Define git: The term “git” derives from English slang, a derogatory term used to describe an individual who is considered disagreeable, foolish, inept, bothersome, or displaying qualities of senility, advanced age, or immaturity. The term “git” could be attributed to Ralf Schumacher in light of Giancarlo Fisichella’s critical remarks regarding their shared experiences as teammates during their time at the Jordan team in 1997. Nevertheless, Fisichella didn’t resort to using the term “git”; instead, he chose to employ the equally disparaging Italian slang “fighettino” which translates to “show-off” or “poser.”
In the amphitheatre of Formula 1, a prevailing sentiment asserts that a driver’s initial competition lies with their own teammate. This alpha male stance contrasts with the “team-first” ethos often endorsed by team leaders. Giancarlo Fisichella was one of the top drivers of his era, a 13-year career (1996-2009) in the firey pit of F1 shows how strong, fast, solid and consistent he was.

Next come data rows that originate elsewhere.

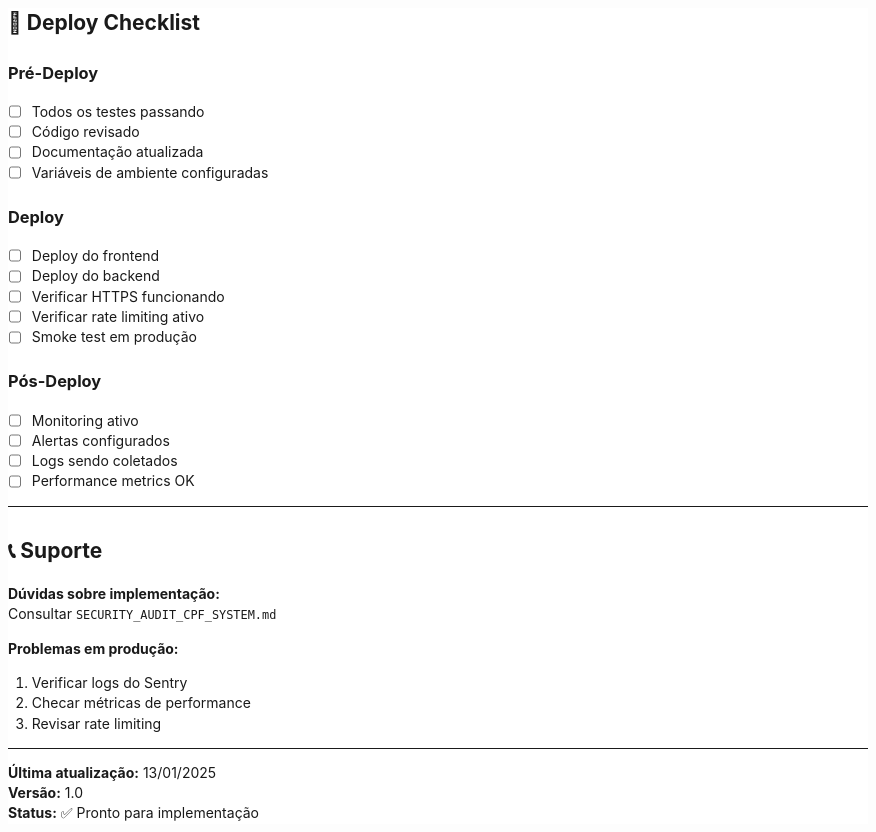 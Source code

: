 
## 🚀 Deploy Checklist

### Pré-Deploy
- [ ] Todos os testes passando
- [ ] Código revisado
- [ ] Documentação atualizada
- [ ] Variáveis de ambiente configuradas

### Deploy
- [ ] Deploy do frontend
- [ ] Deploy do backend
- [ ] Verificar HTTPS funcionando
- [ ] Verificar rate limiting ativo
- [ ] Smoke test em produção

### Pós-Deploy
- [ ] Monitoring ativo
- [ ] Alertas configurados
- [ ] Logs sendo coletados
- [ ] Performance metrics OK

---

## 📞 Suporte

**Dúvidas sobre implementação:**  
Consultar `SECURITY_AUDIT_CPF_SYSTEM.md`

**Problemas em produção:**  
1. Verificar logs do Sentry
2. Checar métricas de performance
3. Revisar rate limiting

---

**Última atualização:** 13/01/2025  
**Versão:** 1.0  
**Status:** ✅ Pronto para implementação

While Fisichella didn’t ascend to the ranks of championship-winning glory, he did manage to secure an admirable tally of three victories and 19 podium finishes. Ralph Schumacher, brother of Michael Schumacher, had a ten-year career in F1 securing 6 wins and 26 podiums. Schumacher Jr. was a solid and dependable driver. However, stats are no measure of the individual, Fisichella was simply a better driver.
In a recent media interview conducted by the Italian news publication Corriere della Sera, Fisichella disclosed the identity of his toughest teammate from his tenure in Formula 1. Toughest in this particular case relates to the most difficult teammate to work with. Ralph Schumacher was at the top of Fisichella’s list.

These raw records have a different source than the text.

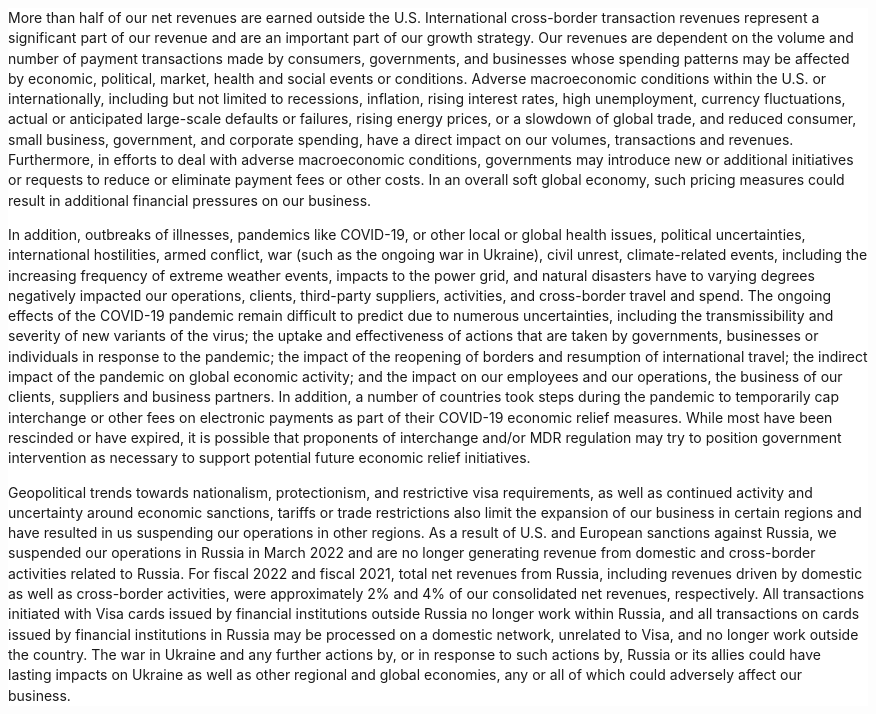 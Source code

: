 More than half of our net revenues are earned outside the U.S. International
cross-border transaction revenues represent a significant part of our revenue
and are an important part of our growth strategy. Our revenues are dependent
on the volume and number of payment transactions made by consumers,
governments, and businesses whose spending patterns may be affected by
economic, political, market, health and social events or conditions. Adverse
macroeconomic conditions within the U.S. or internationally, including but not
limited to recessions, inflation, rising interest rates, high unemployment,
currency fluctuations, actual or anticipated large-scale defaults or failures,
rising energy prices, or a slowdown of global trade, and reduced consumer,
small business, government, and corporate spending, have a direct impact on
our volumes, transactions and revenues. Furthermore, in efforts to deal with
adverse macroeconomic conditions, governments may introduce new or additional
initiatives or requests to reduce or eliminate payment fees or other costs. In
an overall soft global economy, such pricing measures could result in
additional financial pressures on our business.

In addition, outbreaks of illnesses, pandemics like COVID-19, or other local
or global health issues, political uncertainties, international hostilities,
armed conflict, war (such as the ongoing war in Ukraine), civil unrest,
climate-related events, including the increasing frequency of extreme weather
events, impacts to the power grid, and natural disasters have to varying
degrees negatively impacted our operations, clients, third-party suppliers,
activities, and cross-border travel and spend. The ongoing effects of the
COVID-19 pandemic remain difficult to predict due to numerous uncertainties,
including the transmissibility and severity of new variants of the virus; the
uptake and effectiveness of actions that are taken by governments, businesses
or individuals in response to the pandemic; the impact of the reopening of
borders and resumption of international travel; the indirect impact of the
pandemic on global economic activity; and the impact on our employees and our
operations, the business of our clients, suppliers and business partners. In
addition, a number of countries took steps during the pandemic to temporarily
cap interchange or other fees on electronic payments as part of their COVID-19
economic relief measures. While most have been rescinded or have expired, it
is possible that proponents of interchange and/or MDR regulation may try to
position government intervention as necessary to support potential future
economic relief initiatives.

Geopolitical trends towards nationalism, protectionism, and restrictive visa
requirements, as well as continued activity and uncertainty around economic
sanctions, tariffs or trade restrictions also limit the expansion of our
business in certain regions and have resulted in us suspending our operations
in other regions. As a result of U.S. and European sanctions against Russia,
we suspended our operations in Russia in March 2022 and are no longer
generating revenue from domestic and cross-border activities related to
Russia. For fiscal 2022 and fiscal 2021, total net revenues from Russia,
including revenues driven by domestic as well as cross-border activities, were
approximately 2% and 4% of our consolidated net revenues, respectively. All
transactions initiated with Visa cards issued by financial institutions
outside Russia no longer work within Russia, and all transactions on cards
issued by financial institutions in Russia may be processed on a domestic
network, unrelated to Visa, and no longer work outside the country. The war in
Ukraine and any further actions by, or in response to such actions by, Russia
or its allies could have lasting impacts on Ukraine as well as other regional
and global economies, any or all of which could adversely affect our business.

“There was not a good relationship with Ralf Schumacher in 1997 at Jordan. He was ‘fighettino’, he felt superior even though I beat him. In Argentina I was second and he was third. “After the race, he touched me and made a stupid joke: ‘OK, I’ll buy him a pizza’. From then on it was all uphill with him.”
However, Fisichella was full of praise for Michael Schumacher:
“I had a very good relationship with Schumi, a person, as well as a driver, of a very different calibre: we have a passion for football and at least two to three matches of the National Team drivers’ team were always played.”
“We shared tracks, football, dinners, karaoke: it’s a pity he ended up as we know, fate is sometimes cruel.”